**EXERCISE DETAILS**
Write every line of the material out exactly as shown.

┏━━

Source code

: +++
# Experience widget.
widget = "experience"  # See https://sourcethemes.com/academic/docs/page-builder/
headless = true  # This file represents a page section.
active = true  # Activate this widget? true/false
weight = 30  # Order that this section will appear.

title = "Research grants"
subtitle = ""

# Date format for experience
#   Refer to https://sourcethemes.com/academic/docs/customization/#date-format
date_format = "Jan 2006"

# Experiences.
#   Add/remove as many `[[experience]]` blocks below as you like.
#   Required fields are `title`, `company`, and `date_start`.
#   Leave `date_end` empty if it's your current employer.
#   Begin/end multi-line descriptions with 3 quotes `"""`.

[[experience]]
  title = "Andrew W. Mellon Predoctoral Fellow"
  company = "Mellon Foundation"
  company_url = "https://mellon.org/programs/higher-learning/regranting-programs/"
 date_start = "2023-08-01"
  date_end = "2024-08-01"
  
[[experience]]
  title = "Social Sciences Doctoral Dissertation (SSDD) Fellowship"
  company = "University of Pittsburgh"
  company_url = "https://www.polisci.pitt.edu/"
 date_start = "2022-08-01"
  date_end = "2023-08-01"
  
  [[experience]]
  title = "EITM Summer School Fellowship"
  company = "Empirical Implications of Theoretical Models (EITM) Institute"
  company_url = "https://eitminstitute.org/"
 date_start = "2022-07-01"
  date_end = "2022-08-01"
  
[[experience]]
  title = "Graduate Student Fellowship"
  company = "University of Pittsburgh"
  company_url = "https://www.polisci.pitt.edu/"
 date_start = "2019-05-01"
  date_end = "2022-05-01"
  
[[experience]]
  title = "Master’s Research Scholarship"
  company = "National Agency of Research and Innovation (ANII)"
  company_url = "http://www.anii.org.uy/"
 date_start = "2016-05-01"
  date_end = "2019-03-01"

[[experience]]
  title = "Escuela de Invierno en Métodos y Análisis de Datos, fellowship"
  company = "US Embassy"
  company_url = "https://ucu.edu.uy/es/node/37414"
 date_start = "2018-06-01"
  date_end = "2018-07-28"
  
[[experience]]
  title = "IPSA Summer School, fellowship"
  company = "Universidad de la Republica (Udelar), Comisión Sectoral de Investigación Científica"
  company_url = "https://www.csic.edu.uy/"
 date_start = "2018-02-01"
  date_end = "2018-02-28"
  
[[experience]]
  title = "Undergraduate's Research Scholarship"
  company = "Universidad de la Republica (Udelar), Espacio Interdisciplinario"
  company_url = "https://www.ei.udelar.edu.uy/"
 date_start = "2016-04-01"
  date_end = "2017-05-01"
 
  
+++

┗━━

**TASK RESULT**
Source code

: +++
# Experience widget.
widget = "experience"  # See https://sourcethemes.com/academic/docs/page-builder/
headless = true  # This file represents a page section.
active = true  # Activate this widget? true/false
weight = 30  # Order that this section will appear.

title = "Research grants"
subtitle = ""

# Date format for experience
#   Refer to https://sourcethemes.com/academic/docs/customization/#date-format
date_format = "Jan 2006"

# Experiences.
#   Add/remove as many `[[experience]]` blocks below as you like.
#   Required fields are `title`, `company`, and `date_start`.
#   Leave `date_end` empty if it's your current employer.
#   Begin/end multi-line descriptions with 3 quotes `"""`.

[[experience]]
  title = "Andrew W. Mellon Predoctoral Fellow"
  company = "Mellon Foundation"
  company_url = "https://mellon.org/programs/higher-learning/regranting-programs/"
 date_start = "2023-08-01"
  date_end = "2024-08-01"
  
[[experience]]
  title = "Social Sciences Doctoral Dissertation (SSDD) Fellowship"
  company = "University of Pittsburgh"
  company_url = "https://www.polisci.pitt.edu/"
 date_start = "2022-08-01"
  date_end = "2023-08-01"
  
  [[experience]]
  title = "EITM Summer School Fellowship"
  company = "Empirical Implications of Theoretical Models (EITM) Institute"
  company_url = "https://eitminstitute.org/"
 date_start = "2022-07-01"
  date_end = "2022-08-01"
  
[[experience]]
  title = "Graduate Student Fellowship"
  company = "University of Pittsburgh"
  company_url = "https://www.polisci.pitt.edu/"
 date_start = "2019-05-01"
  date_end = "2022-05-01"
  
[[experience]]
  title = "Master’s Research Scholarship"
  company = "National Agency of Research and Innovation (ANII)"
  company_url = "http://www.anii.org.uy/"
 date_start = "2016-05-01"
  date_end = "2019-03-01"

[[experience]]
  title = "Escuela de Invierno en Métodos y Análisis de Datos, fellowship"
  company = "US Embassy"
  company_url = "https://ucu.edu.uy/es/node/37414"
 date_start = "2018-06-01"
  date_end = "2018-07-28"
  
[[experience]]
  title = "IPSA Summer School, fellowship"
  company = "Universidad de la Republica (Udelar), Comisión Sectoral de Investigación Científica"
  company_url = "https://www.csic.edu.uy/"
 date_start = "2018-02-01"
  date_end = "2018-02-28"
  
[[experience]]
  title = "Undergraduate's Research Scholarship"
  company = "Universidad de la Republica (Udelar), Espacio Interdisciplinario"
  company_url = "https://www.ei.udelar.edu.uy/"
 date_start = "2016-04-01"
  date_end = "2017-05-01"
 
  
+++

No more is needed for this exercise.